Can you believe that Zelda day is finally just around the corner? We’ve talked a lot about Skyward Sword over the past couple of years and have been impressed with what we’ve heard, and you may recall that a piano arrangement CD is being released in Japan along with retail copies of the game including a Legend of Zelda 25th Anniversary Symphony CD. Yeah, it has a little something to do with that concert that was held in October.
So, with Hajime Wakai at the helm, does Skyward Sword live up to the franchise’s rich musical legacy? Does the bonus CD give fans who were unable to attend the concert last month an accurate taste of what they missed?
Find out in our review!
Let’s start with the game itself, which I can safely say being nearly through with the game is probably my favorite Zelda game since Link to the Past. And Link to the Past is my favorite Zelda game, so that’s saying a lot. Nintendo has done so much to reinvent the franchise as it always does and add that element of wonder through the fun controls (which actually NEVER get tiring, although occasionally frustrating), innovative dungeon and world design, actual character development (with lots of lovable characters!), and long list of things to do and explore in the game.

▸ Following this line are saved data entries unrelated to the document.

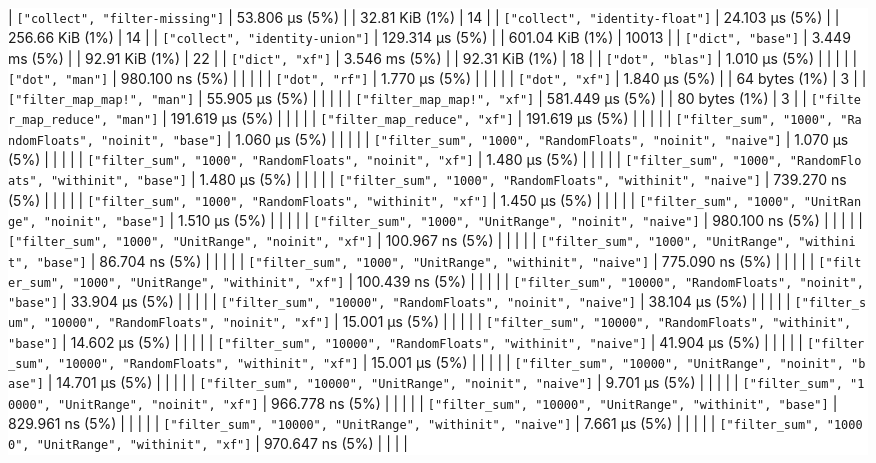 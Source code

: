 | `["collect", "filter-missing"]`                                |  53.806 μs (5%) |         |  32.81 KiB (1%) |          14 |
| `["collect", "identity-float"]`                                |  24.103 μs (5%) |         | 256.66 KiB (1%) |          14 |
| `["collect", "identity-union"]`                                | 129.314 μs (5%) |         | 601.04 KiB (1%) |       10013 |
| `["dict", "base"]`                                             |   3.449 ms (5%) |         |  92.91 KiB (1%) |          22 |
| `["dict", "xf"]`                                               |   3.546 ms (5%) |         |  92.31 KiB (1%) |          18 |
| `["dot", "blas"]`                                              |   1.010 μs (5%) |         |                 |             |
| `["dot", "man"]`                                               | 980.100 ns (5%) |         |                 |             |
| `["dot", "rf"]`                                                |   1.770 μs (5%) |         |                 |             |
| `["dot", "xf"]`                                                |   1.840 μs (5%) |         |   64 bytes (1%) |           3 |
| `["filter_map_map!", "man"]`                                   |  55.905 μs (5%) |         |                 |             |
| `["filter_map_map!", "xf"]`                                    | 581.449 μs (5%) |         |   80 bytes (1%) |           3 |
| `["filter_map_reduce", "man"]`                                 | 191.619 μs (5%) |         |                 |             |
| `["filter_map_reduce", "xf"]`                                  | 191.619 μs (5%) |         |                 |             |
| `["filter_sum", "1000", "RandomFloats", "noinit", "base"]`     |   1.060 μs (5%) |         |                 |             |
| `["filter_sum", "1000", "RandomFloats", "noinit", "naive"]`    |   1.070 μs (5%) |         |                 |             |
| `["filter_sum", "1000", "RandomFloats", "noinit", "xf"]`       |   1.480 μs (5%) |         |                 |             |
| `["filter_sum", "1000", "RandomFloats", "withinit", "base"]`   |   1.480 μs (5%) |         |                 |             |
| `["filter_sum", "1000", "RandomFloats", "withinit", "naive"]`  | 739.270 ns (5%) |         |                 |             |
| `["filter_sum", "1000", "RandomFloats", "withinit", "xf"]`     |   1.450 μs (5%) |         |                 |             |
| `["filter_sum", "1000", "UnitRange", "noinit", "base"]`        |   1.510 μs (5%) |         |                 |             |
| `["filter_sum", "1000", "UnitRange", "noinit", "naive"]`       | 980.100 ns (5%) |         |                 |             |
| `["filter_sum", "1000", "UnitRange", "noinit", "xf"]`          | 100.967 ns (5%) |         |                 |             |
| `["filter_sum", "1000", "UnitRange", "withinit", "base"]`      |  86.704 ns (5%) |         |                 |             |
| `["filter_sum", "1000", "UnitRange", "withinit", "naive"]`     | 775.090 ns (5%) |         |                 |             |
| `["filter_sum", "1000", "UnitRange", "withinit", "xf"]`        | 100.439 ns (5%) |         |                 |             |
| `["filter_sum", "10000", "RandomFloats", "noinit", "base"]`    |  33.904 μs (5%) |         |                 |             |
| `["filter_sum", "10000", "RandomFloats", "noinit", "naive"]`   |  38.104 μs (5%) |         |                 |             |
| `["filter_sum", "10000", "RandomFloats", "noinit", "xf"]`      |  15.001 μs (5%) |         |                 |             |
| `["filter_sum", "10000", "RandomFloats", "withinit", "base"]`  |  14.602 μs (5%) |         |                 |             |
| `["filter_sum", "10000", "RandomFloats", "withinit", "naive"]` |  41.904 μs (5%) |         |                 |             |
| `["filter_sum", "10000", "RandomFloats", "withinit", "xf"]`    |  15.001 μs (5%) |         |                 |             |
| `["filter_sum", "10000", "UnitRange", "noinit", "base"]`       |  14.701 μs (5%) |         |                 |             |
| `["filter_sum", "10000", "UnitRange", "noinit", "naive"]`      |   9.701 μs (5%) |         |                 |             |
| `["filter_sum", "10000", "UnitRange", "noinit", "xf"]`         | 966.778 ns (5%) |         |                 |             |
| `["filter_sum", "10000", "UnitRange", "withinit", "base"]`     | 829.961 ns (5%) |         |                 |             |
| `["filter_sum", "10000", "UnitRange", "withinit", "naive"]`    |   7.661 μs (5%) |         |                 |             |
| `["filter_sum", "10000", "UnitRange", "withinit", "xf"]`       | 970.647 ns (5%) |         |                 |             |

I won’t delve too much into the game itself because our focus will be on the music, but I did want to say that I think fans are going to be very pleased with what they encounter. And that, of course, includes the music, which is some of the best to grace the franchise in a long time.
So, does a live orchestra make an appearance? Yes! Time and time again it shows through, as several key themes (including the instantly classic main theme), all boss (and even mini-boss!) battles, and other moments are experienced in their full live orchestral glory. Given the work that went into the soundtrack from a quality standpoint, I won’t be surprised if Skyward Sword gets a Club Nintendo soundtrack release.

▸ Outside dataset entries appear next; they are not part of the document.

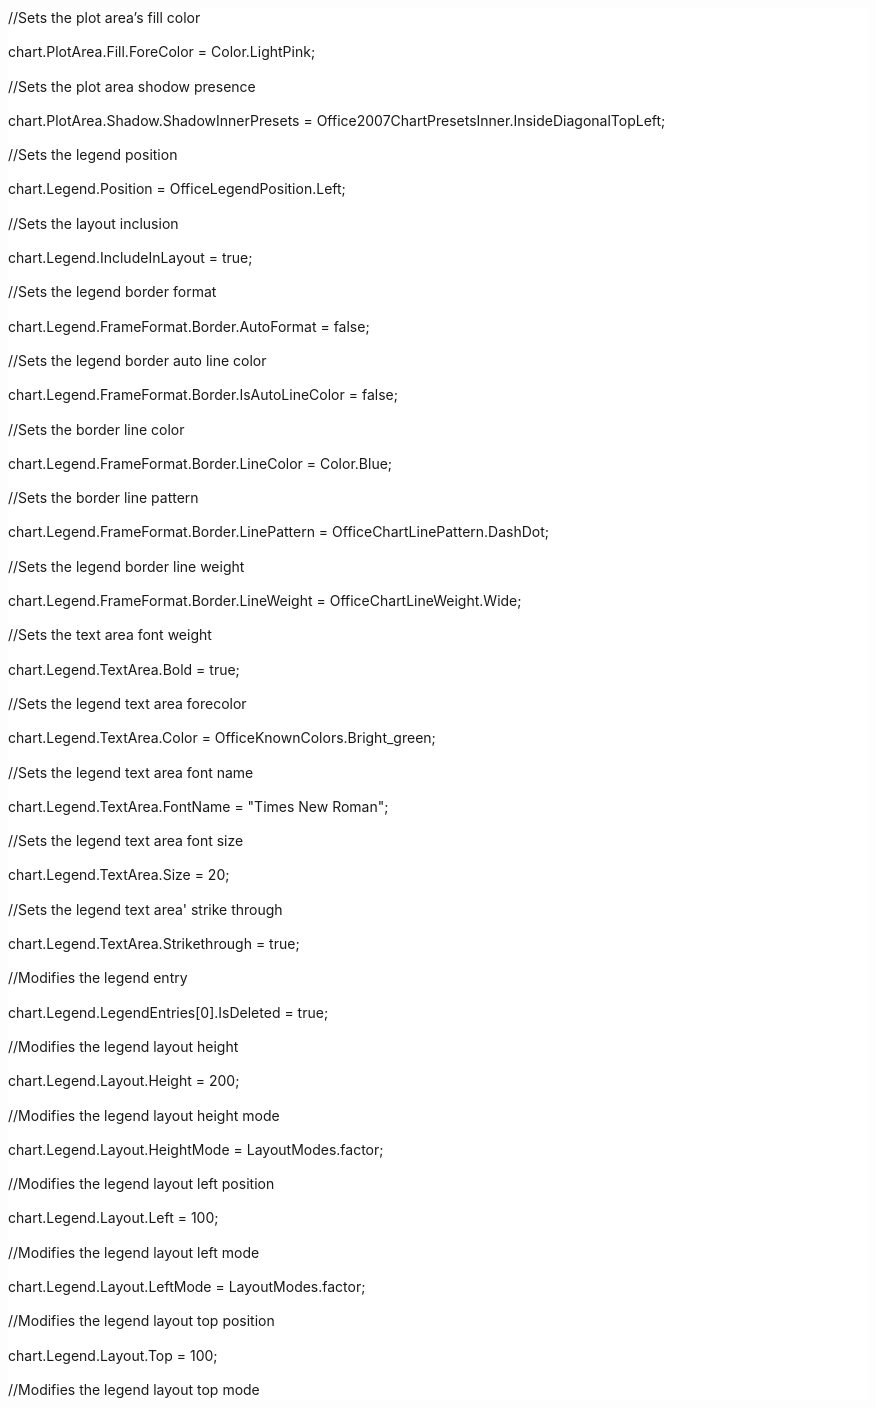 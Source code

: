 //Sets the plot area’s fill color

chart.PlotArea.Fill.ForeColor = Color.LightPink;

//Sets the plot area shodow presence

chart.PlotArea.Shadow.ShadowInnerPresets = Office2007ChartPresetsInner.InsideDiagonalTopLeft;

//Sets the legend position

chart.Legend.Position = OfficeLegendPosition.Left;

//Sets the layout inclusion

chart.Legend.IncludeInLayout = true;

//Sets the legend border format

chart.Legend.FrameFormat.Border.AutoFormat = false;

//Sets the legend border auto line color

chart.Legend.FrameFormat.Border.IsAutoLineColor = false;

//Sets the border line color

chart.Legend.FrameFormat.Border.LineColor = Color.Blue;

//Sets the border line pattern

chart.Legend.FrameFormat.Border.LinePattern = OfficeChartLinePattern.DashDot;

//Sets the legend border line weight

chart.Legend.FrameFormat.Border.LineWeight = OfficeChartLineWeight.Wide;

//Sets the text area font weight

chart.Legend.TextArea.Bold = true;

//Sets the legend text area forecolor

chart.Legend.TextArea.Color = OfficeKnownColors.Bright_green;

//Sets the legend text area font name

chart.Legend.TextArea.FontName = "Times New Roman";

//Sets the legend text area font size

chart.Legend.TextArea.Size = 20;

//Sets the legend text area' strike through

chart.Legend.TextArea.Strikethrough = true;

//Modifies the legend entry

chart.Legend.LegendEntries[0].IsDeleted = true;

//Modifies the legend layout height

chart.Legend.Layout.Height = 200;

//Modifies the legend layout height mode

chart.Legend.Layout.HeightMode = LayoutModes.factor;

//Modifies the legend layout left position

chart.Legend.Layout.Left = 100;

//Modifies the legend layout left mode

chart.Legend.Layout.LeftMode = LayoutModes.factor;

//Modifies the legend layout top position

chart.Legend.Layout.Top = 100;

//Modifies the legend layout top mode
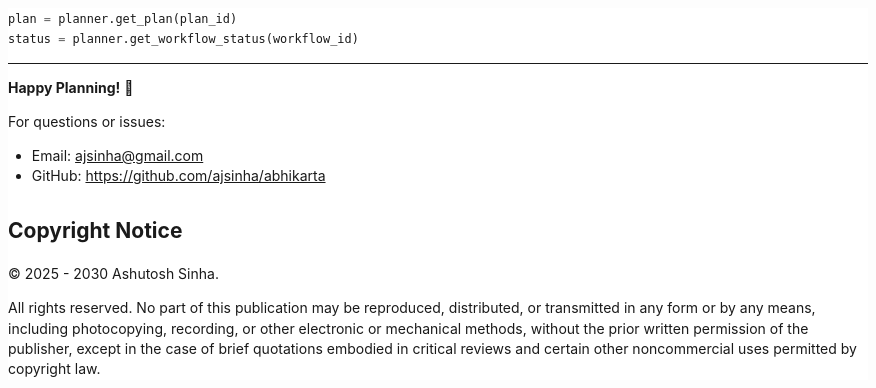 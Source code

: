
 ```python
plan = planner.get_plan(plan_id)
status = planner.get_workflow_status(workflow_id)
```

---

**Happy Planning!** 🚀

For questions or issues:
- Email: ajsinha@gmail.com
- GitHub: https://github.com/ajsinha/abhikarta


## Copyright Notice

© 2025 - 2030 Ashutosh Sinha.

All rights reserved. No part of this publication may be reproduced, distributed, or transmitted in any form or by any means, including photocopying, recording, or other electronic or mechanical methods, without the prior written permission of the publisher, except in the case of brief quotations embodied in critical reviews and certain other noncommercial uses permitted by copyright law.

In terms of the content, however, the main town theme is probably my favorite, and has been stuck in my head for days. It has an upbeat and playful melody that has a kind of Celtic folk sound, reminding me of something out of a Suikoden title. It’s a great theme that I’d love to hear on CD and arranged several times over. Other key themes include the fully orchestrated flight theme as Link explores the world above the clouds, coming as triumphant and bold with the addition of marching snare drums when enemies approach.
And that gets us to the interactive music system in the game, which is basic at its core, but works wonders in immersing the player. The game’s dungeons, for example, start with a sort of soft basal layer before more instruments are added, gradually building up to a climax before the final encounter with the dungeon boss. Layers are also added and subtracted based on how close a player is to a music source such as an objective, or whether the player is underwater, etc. This creates a fun and engaging experience in every single dungeon of the game, which also sport some amazing compositions as well. The forest temple, for example, starts with a low bass progression to which strings are eventually added, and near the end, a choir comes in to really add emphasis. I also dug the ethnic-tinged desert palace theme with its use of exotic percussion.

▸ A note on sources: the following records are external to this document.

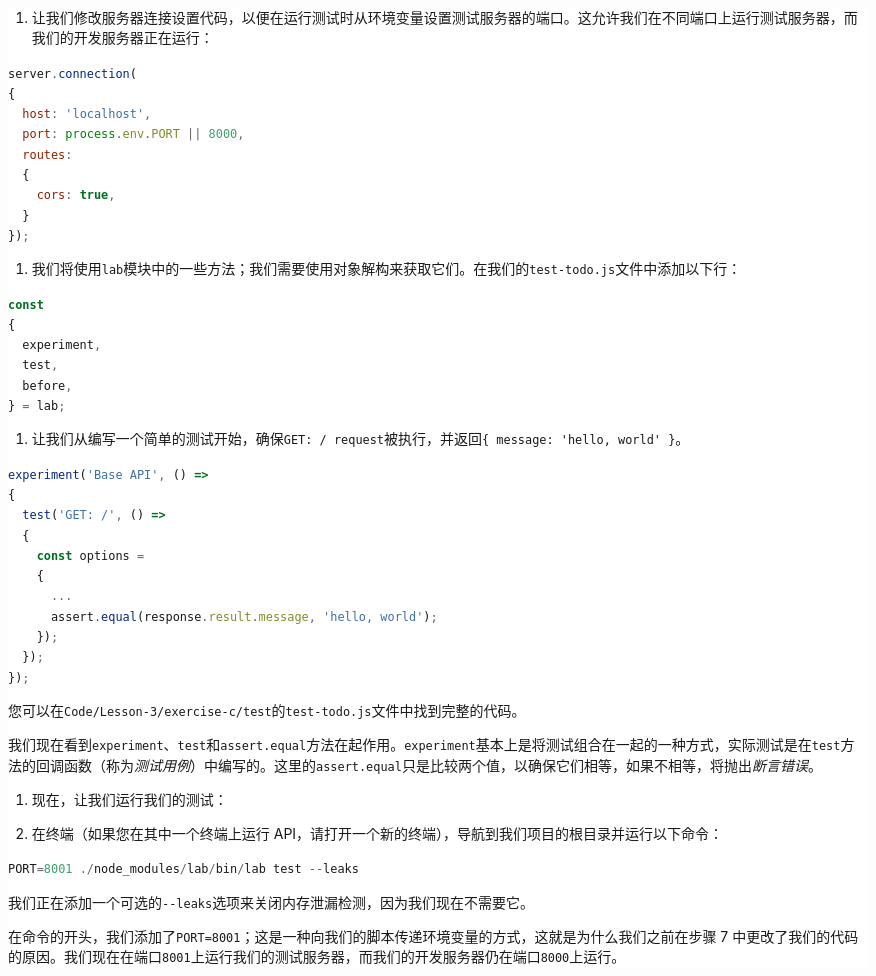 1.  让我们修改服务器连接设置代码，以便在运行测试时从环境变量设置测试服务器的端口。这允许我们在不同端口上运行测试服务器，而我们的开发服务器正在运行：

```js
server.connection(
{
  host: 'localhost',
  port: process.env.PORT || 8000,
  routes:
  {
    cors: true,
  }
});
```

1.  我们将使用`lab`模块中的一些方法；我们需要使用对象解构来获取它们。在我们的`test-todo.js`文件中添加以下行：

```js
const
{
  experiment,
  test,
  before,
} = lab;
```

1.  让我们从编写一个简单的测试开始，确保`GET: / request`被执行，并返回`{ message: 'hello, world' }`。

```js
experiment('Base API', () => 
{
  test('GET: /', () => 
  {
    const options =
    {
      ...
      assert.equal(response.result.message, 'hello, world');
    });
  });
});
```

您可以在`Code/Lesson-3/exercise-c/test`的`test-todo.js`文件中找到完整的代码。

我们现在看到`experiment`、`test`和`assert.equal`方法在起作用。`experiment`基本上是将测试组合在一起的一种方式，实际测试是在`test`方法的回调函数（称为*测试用例*）中编写的。这里的`assert.equal`只是比较两个值，以确保它们相等，如果不相等，将抛出*断言错误*。

1.  现在，让我们运行我们的测试：

1.  在终端（如果您在其中一个终端上运行 API，请打开一个新的终端），导航到我们项目的根目录并运行以下命令：

```js
PORT=8001 ./node_modules/lab/bin/lab test --leaks
```

我们正在添加一个可选的`--leaks`选项来关闭内存泄漏检测，因为我们现在不需要它。

在命令的开头，我们添加了`PORT=8001`；这是一种向我们的脚本传递环境变量的方式，这就是为什么我们之前在步骤 7 中更改了我们的代码的原因。我们现在在端口`8001`上运行我们的测试服务器，而我们的开发服务器仍在端口`8000`上运行。
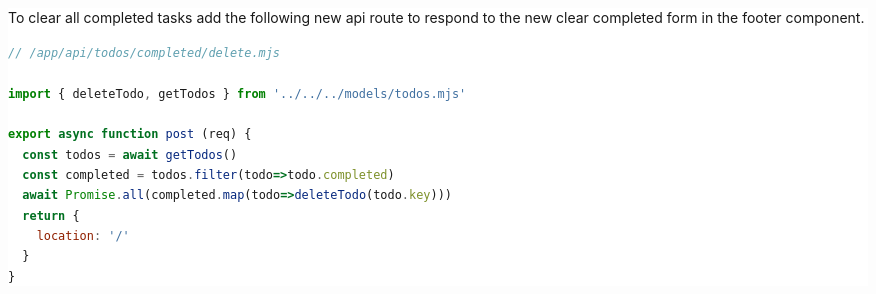 
To clear all completed tasks add the following new api route to respond to the new clear completed form in the footer component.

```javascript
// /app/api/todos/completed/delete.mjs

import { deleteTodo, getTodos } from '../../../models/todos.mjs'

export async function post (req) {
  const todos = await getTodos()
  const completed = todos.filter(todo=>todo.completed)
  await Promise.all(completed.map(todo=>deleteTodo(todo.key)))
  return {
    location: '/'
  }
}
```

Other highlights have included the playful Faron Woods theme with its pizzicato strings, some of the ambient swells and glassy pads found in dark caverns and other locations throughout the game, and the belltone variations on some of the themes when visiting the ethereal “Dusk Realm,” which is a tense alternate dimension where you are chased by ominous guardians who you must avoid at all costs.
And let’s not forget the game’s musical instrument, the harp. While playing it is a bit awkward at times (I always mess up which button I’m supposed to press to take it out), it’s a lot of fun to play, and you can do so while moving about the screen. There are a few mini-games and other uses that it serves as well, so you’ll be doing more with it than just using it as a story element.
And this is just a taste of all of what the game has to offer. There are so many memorable melodies and great audio-inspired moments in Skyward Sword that will bring a smile to your face. Even the familiar fairy fountain theme in the main menu and the classic jingle that plays when you solve a puzzle are here to bring it all home. I can’t convey just how much I’m loving this game and its music, and I hope you all will too.
That brings me to the 25th Anniversary Symphony CD. For whatever reason, Nintendo has an embargo on the track titles themselves, but given that we covered the concert at length and listed the track titles there, suffice it to say that most of the key pieces performed are featured on this CD. In fact, eight of the sixteen pieces performed (totaling a hefty 45 minutes of music) are here, including the key medleys, symphonic movements, and of course the Skyward Sword main theme. The only one that I’m incredibly bummed is missing from the CD is the “Selected Shorts” segment from the concert, which was easily one of my favorites from the night. My other favorite featuring dual harps is here, however, so I’m sure fans will appreciate that. You’ll honestly be left wanting more because it’s so good, but even though it’s not an exhausted presentation of the concert, it’s an amazing bonus, and a sign that Nintendo may be coming to understand the importance of the music in their games as entities outside of the game.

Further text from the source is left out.